Problem requirements —
Reproduce the records below exactly, leaving their images out.

Dataset —
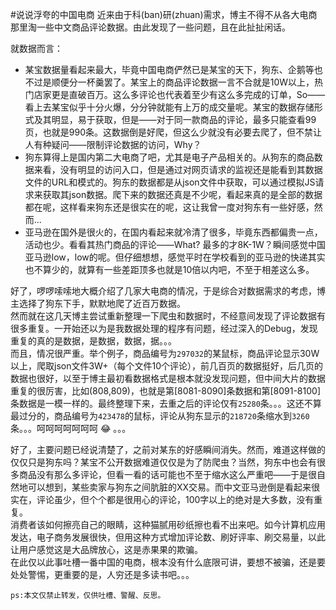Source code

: #说说浮夸的中国电商
近来由于科(ban)研(zhuan)需求，博主不得不从各大电商那里淘一些中文商品评论数据。由此发现了一些问题，且在此扯扯闲话。  
  
就数据而言：  

* 某宝数据量看起来最大，毕竟中国电商俨然已是某宝的天下，狗东、企鹅等也不过是顺便分一杯羹罢了。某宝上的商品评论数据一言不合就是10W以上，热门店家更是直破百万。这么多评论也代表着至少有这么多完成的订单，So——看上去某宝似乎十分火爆，分分钟就能有上万的成交量呢。某宝的数据存储形式及其明显，易于获取，但是——对于同一款商品的评论，最多只能查看99页，也就是990条。这数据倒是好爬，但这么少就没有必要去爬了，但不禁让人有种疑问——限制评论数据的访问，Why？
* 狗东算得上是国内第二大电商了吧，尤其是电子产品相关的。从狗东的商品数据来看，没有明显的访问入口，但是通过对网页请求的监视还是能看到其数据文件的URL和模式的。狗东的数据都是从json文件中获取，可以通过模拟JS请求来获取其json数据。爬下来的数据还真是不少呢，看起来真的是全部的数据都在呢，这样看来狗东还是很实在的呢，这让我曾一度对狗东有一些好感，然而...
* 亚马逊在国外是很火的，在国内看起来就冷清了很多，毕竟东西都偏贵一点，活动也少。看看其热门商品的评论——What? 最多的才8K-1W？瞬间感觉中国亚马逊low，low的呢。但仔细想想，感觉平时在学校看到的亚马逊的快递其实也不算少的，就算有一些差距顶多也就是10倍以内吧，不至于相差这么多。

好了，啰啰嗦嗦地大概介绍了几家大电商的情况，于是综合对数据需求的考虑，博主选择了狗东下手，默默地爬了近百万数据。  
然而就在这几天博主尝试重新整理一下爬虫和数据时，不经意间发现了评论数据有很多重复。一开始还以为是我数据处理的程序有问题，经过深入的Debug，发现重复的真的是数据，是数据，数据，据。。。  
而且，情况很严重。举个例子，商品编号为`297032`的某鼠标，商品评论显示30W以上，爬取json文件3W+（每个文件10个评论），前几百页的数据挺好，后几页的数据也很好，以至于博主最初看数据格式是根本就没发现问题，但中间大片的数据重复的很厉害，比如(808,809)，也就是第[8081-8090]条数据和第[8091-8100]条数据是一模一样的。最终整理下来，去重之后的评论仅有`25280`条。。。这还不算最过分的，商品编号为`423478`的鼠标，评论从狗东显示的`218720`条缩水到`3260`条。。。呵呵呵呵呵呵呵 :joy: 。。。  
  
好了，主要问题已经说清楚了，之前对某东的好感瞬间消失。然而，难道这样做的仅仅只是狗东吗？某宝不公开数据难道仅仅是为了防爬虫？当然，狗东中也会有很多商品没有那么多评论，但看一看的话可能也不至于缩水这么严重吧——于是很自然地可以想到，某些卖家与狗东之间肮脏的XX交易。而中文亚马逊倒是看起来很实在，评论虽少，但个个都是很用心的评论，100字以上的绝对是大多数，没有重复。  
消费者该如何擦亮自己的眼睛，这种猫腻用砂纸擦也看不出来吧。如今计算机应用发达，电子商务发展很快，但用这种方式增加评论数、刷好评率、刷交易量，以此让用户感觉这是大品牌放心，这是赤果果的欺骗。  
在此仅以此事吐槽一番中国的电商，根本没有什么底限可讲，要想不被骗，还是要处处警惕，更重要的是，人穷还是多读书吧。。。  
  
`ps:本文仅禁止转发，仅供吐槽、警醒、反思。`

Solution to this problem —
Source code

: #说说浮夸的中国电商
近来由于科(ban)研(zhuan)需求，博主不得不从各大电商那里淘一些中文商品评论数据。由此发现了一些问题，且在此扯扯闲话。  
  
就数据而言：  

* 某宝数据量看起来最大，毕竟中国电商俨然已是某宝的天下，狗东、企鹅等也不过是顺便分一杯羹罢了。某宝上的商品评论数据一言不合就是10W以上，热门店家更是直破百万。这么多评论也代表着至少有这么多完成的订单，So——看上去某宝似乎十分火爆，分分钟就能有上万的成交量呢。某宝的数据存储形式及其明显，易于获取，但是——对于同一款商品的评论，最多只能查看99页，也就是990条。这数据倒是好爬，但这么少就没有必要去爬了，但不禁让人有种疑问——限制评论数据的访问，Why？
* 狗东算得上是国内第二大电商了吧，尤其是电子产品相关的。从狗东的商品数据来看，没有明显的访问入口，但是通过对网页请求的监视还是能看到其数据文件的URL和模式的。狗东的数据都是从json文件中获取，可以通过模拟JS请求来获取其json数据。爬下来的数据还真是不少呢，看起来真的是全部的数据都在呢，这样看来狗东还是很实在的呢，这让我曾一度对狗东有一些好感，然而...
* 亚马逊在国外是很火的，在国内看起来就冷清了很多，毕竟东西都偏贵一点，活动也少。看看其热门商品的评论——What? 最多的才8K-1W？瞬间感觉中国亚马逊low，low的呢。但仔细想想，感觉平时在学校看到的亚马逊的快递其实也不算少的，就算有一些差距顶多也就是10倍以内吧，不至于相差这么多。

好了，啰啰嗦嗦地大概介绍了几家大电商的情况，于是综合对数据需求的考虑，博主选择了狗东下手，默默地爬了近百万数据。  
然而就在这几天博主尝试重新整理一下爬虫和数据时，不经意间发现了评论数据有很多重复。一开始还以为是我数据处理的程序有问题，经过深入的Debug，发现重复的真的是数据，是数据，数据，据。。。  
而且，情况很严重。举个例子，商品编号为`297032`的某鼠标，商品评论显示30W以上，爬取json文件3W+（每个文件10个评论），前几百页的数据挺好，后几页的数据也很好，以至于博主最初看数据格式是根本就没发现问题，但中间大片的数据重复的很厉害，比如(808,809)，也就是第[8081-8090]条数据和第[8091-8100]条数据是一模一样的。最终整理下来，去重之后的评论仅有`25280`条。。。这还不算最过分的，商品编号为`423478`的鼠标，评论从狗东显示的`218720`条缩水到`3260`条。。。呵呵呵呵呵呵呵 :joy: 。。。  
  
好了，主要问题已经说清楚了，之前对某东的好感瞬间消失。然而，难道这样做的仅仅只是狗东吗？某宝不公开数据难道仅仅是为了防爬虫？当然，狗东中也会有很多商品没有那么多评论，但看一看的话可能也不至于缩水这么严重吧——于是很自然地可以想到，某些卖家与狗东之间肮脏的XX交易。而中文亚马逊倒是看起来很实在，评论虽少，但个个都是很用心的评论，100字以上的绝对是大多数，没有重复。  
消费者该如何擦亮自己的眼睛，这种猫腻用砂纸擦也看不出来吧。如今计算机应用发达，电子商务发展很快，但用这种方式增加评论数、刷好评率、刷交易量，以此让用户感觉这是大品牌放心，这是赤果果的欺骗。  
在此仅以此事吐槽一番中国的电商，根本没有什么底限可讲，要想不被骗，还是要处处警惕，更重要的是，人穷还是多读书吧。。。  
  
`ps:本文仅禁止转发，仅供吐槽、警醒、反思。`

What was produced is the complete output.